* [MATERIAL FOR THE TASK]:
——————————

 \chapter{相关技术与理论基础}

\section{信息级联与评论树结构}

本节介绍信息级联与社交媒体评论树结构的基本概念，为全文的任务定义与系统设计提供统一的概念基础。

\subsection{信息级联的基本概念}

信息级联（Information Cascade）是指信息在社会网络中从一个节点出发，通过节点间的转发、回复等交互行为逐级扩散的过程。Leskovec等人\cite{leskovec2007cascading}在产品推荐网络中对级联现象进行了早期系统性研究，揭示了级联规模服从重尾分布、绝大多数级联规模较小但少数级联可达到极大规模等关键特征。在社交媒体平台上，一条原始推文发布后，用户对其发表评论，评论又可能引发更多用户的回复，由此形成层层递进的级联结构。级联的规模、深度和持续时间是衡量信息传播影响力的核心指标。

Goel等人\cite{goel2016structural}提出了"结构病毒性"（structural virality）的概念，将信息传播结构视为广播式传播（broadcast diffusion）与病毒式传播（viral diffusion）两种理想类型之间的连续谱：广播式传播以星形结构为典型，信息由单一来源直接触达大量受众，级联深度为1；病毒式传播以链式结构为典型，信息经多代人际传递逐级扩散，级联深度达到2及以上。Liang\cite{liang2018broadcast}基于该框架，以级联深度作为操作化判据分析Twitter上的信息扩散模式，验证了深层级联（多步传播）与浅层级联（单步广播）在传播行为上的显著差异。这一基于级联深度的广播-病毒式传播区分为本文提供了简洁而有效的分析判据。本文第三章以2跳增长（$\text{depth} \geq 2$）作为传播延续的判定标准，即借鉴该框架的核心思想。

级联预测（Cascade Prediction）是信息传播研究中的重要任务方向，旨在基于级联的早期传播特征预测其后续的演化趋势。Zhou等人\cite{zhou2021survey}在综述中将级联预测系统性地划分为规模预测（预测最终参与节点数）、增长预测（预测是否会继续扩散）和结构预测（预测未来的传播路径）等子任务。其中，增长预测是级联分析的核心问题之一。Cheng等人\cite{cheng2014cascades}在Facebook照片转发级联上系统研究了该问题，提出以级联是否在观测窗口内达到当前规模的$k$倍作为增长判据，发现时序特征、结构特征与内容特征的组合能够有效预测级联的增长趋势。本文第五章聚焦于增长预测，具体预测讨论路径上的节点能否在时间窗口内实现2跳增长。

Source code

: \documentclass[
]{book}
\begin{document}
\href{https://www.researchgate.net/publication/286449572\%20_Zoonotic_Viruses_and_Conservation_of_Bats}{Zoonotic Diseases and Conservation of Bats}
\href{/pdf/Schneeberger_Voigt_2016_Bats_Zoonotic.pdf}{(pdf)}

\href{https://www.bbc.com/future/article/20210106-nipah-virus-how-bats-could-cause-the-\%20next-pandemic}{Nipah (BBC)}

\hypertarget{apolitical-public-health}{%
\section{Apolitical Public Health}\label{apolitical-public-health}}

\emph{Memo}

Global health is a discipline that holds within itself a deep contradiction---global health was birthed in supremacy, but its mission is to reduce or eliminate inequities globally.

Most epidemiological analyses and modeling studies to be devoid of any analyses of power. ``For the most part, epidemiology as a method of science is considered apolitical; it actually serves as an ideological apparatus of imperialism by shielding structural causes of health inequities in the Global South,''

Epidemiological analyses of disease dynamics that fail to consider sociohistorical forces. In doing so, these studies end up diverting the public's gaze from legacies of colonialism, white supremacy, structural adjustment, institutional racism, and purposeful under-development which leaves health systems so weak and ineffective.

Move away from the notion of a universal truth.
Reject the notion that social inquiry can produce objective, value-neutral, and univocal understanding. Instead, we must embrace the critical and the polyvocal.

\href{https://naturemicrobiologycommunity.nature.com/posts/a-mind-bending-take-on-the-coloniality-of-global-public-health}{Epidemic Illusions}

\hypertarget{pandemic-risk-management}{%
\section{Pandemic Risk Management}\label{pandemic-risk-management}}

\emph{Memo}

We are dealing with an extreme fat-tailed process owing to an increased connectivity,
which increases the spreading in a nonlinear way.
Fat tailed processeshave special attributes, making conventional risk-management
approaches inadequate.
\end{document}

——————————

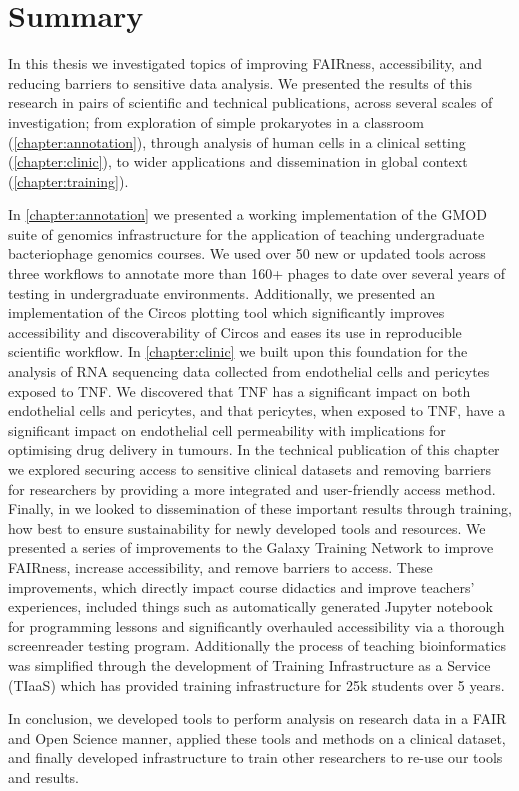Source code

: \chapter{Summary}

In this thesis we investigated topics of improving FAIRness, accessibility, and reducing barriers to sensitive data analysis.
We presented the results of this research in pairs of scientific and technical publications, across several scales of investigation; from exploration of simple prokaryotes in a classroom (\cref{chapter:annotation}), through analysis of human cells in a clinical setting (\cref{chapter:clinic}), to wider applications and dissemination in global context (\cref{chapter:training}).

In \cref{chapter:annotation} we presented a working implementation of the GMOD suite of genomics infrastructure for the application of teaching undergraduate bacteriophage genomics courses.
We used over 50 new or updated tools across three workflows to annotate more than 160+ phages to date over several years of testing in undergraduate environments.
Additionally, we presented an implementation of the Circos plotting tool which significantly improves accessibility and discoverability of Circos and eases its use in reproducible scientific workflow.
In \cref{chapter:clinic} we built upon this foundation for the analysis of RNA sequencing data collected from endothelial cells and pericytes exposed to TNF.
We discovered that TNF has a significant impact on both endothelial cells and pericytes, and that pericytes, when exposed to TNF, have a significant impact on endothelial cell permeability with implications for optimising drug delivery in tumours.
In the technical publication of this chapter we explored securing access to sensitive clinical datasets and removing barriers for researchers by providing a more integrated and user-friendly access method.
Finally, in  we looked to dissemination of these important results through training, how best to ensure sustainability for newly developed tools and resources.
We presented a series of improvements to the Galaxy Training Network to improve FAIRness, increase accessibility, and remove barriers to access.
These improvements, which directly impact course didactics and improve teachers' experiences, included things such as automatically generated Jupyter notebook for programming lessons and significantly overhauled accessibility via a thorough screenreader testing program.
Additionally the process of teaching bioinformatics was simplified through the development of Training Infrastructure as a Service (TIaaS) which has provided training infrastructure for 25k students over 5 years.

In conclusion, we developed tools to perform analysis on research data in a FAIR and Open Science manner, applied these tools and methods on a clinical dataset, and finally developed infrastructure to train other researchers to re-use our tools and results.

——————————

Among the entries above, the lines between the ones containing "We discovered that" and "In conclusion, we", inclusive, are to be transcribed exactly. No other line is to be given.

* [OUTPUT OF THE EXERCISE]:
We discovered that TNF has a significant impact on both endothelial cells and pericytes, and that pericytes, when exposed to TNF, have a significant impact on endothelial cell permeability with implications for optimising drug delivery in tumours.
In the technical publication of this chapter we explored securing access to sensitive clinical datasets and removing barriers for researchers by providing a more integrated and user-friendly access method.
Finally, in  we looked to dissemination of these important results through training, how best to ensure sustainability for newly developed tools and resources.
We presented a series of improvements to the Galaxy Training Network to improve FAIRness, increase accessibility, and remove barriers to access.
These improvements, which directly impact course didactics and improve teachers' experiences, included things such as automatically generated Jupyter notebook for programming lessons and significantly overhauled accessibility via a thorough screenreader testing program.
Additionally the process of teaching bioinformatics was simplified through the development of Training Infrastructure as a Service (TIaaS) which has provided training infrastructure for 25k students over 5 years.

In conclusion, we developed tools to perform analysis on research data in a FAIR and Open Science manner, applied these tools and methods on a clinical dataset, and finally developed infrastructure to train other researchers to re-use our tools and results.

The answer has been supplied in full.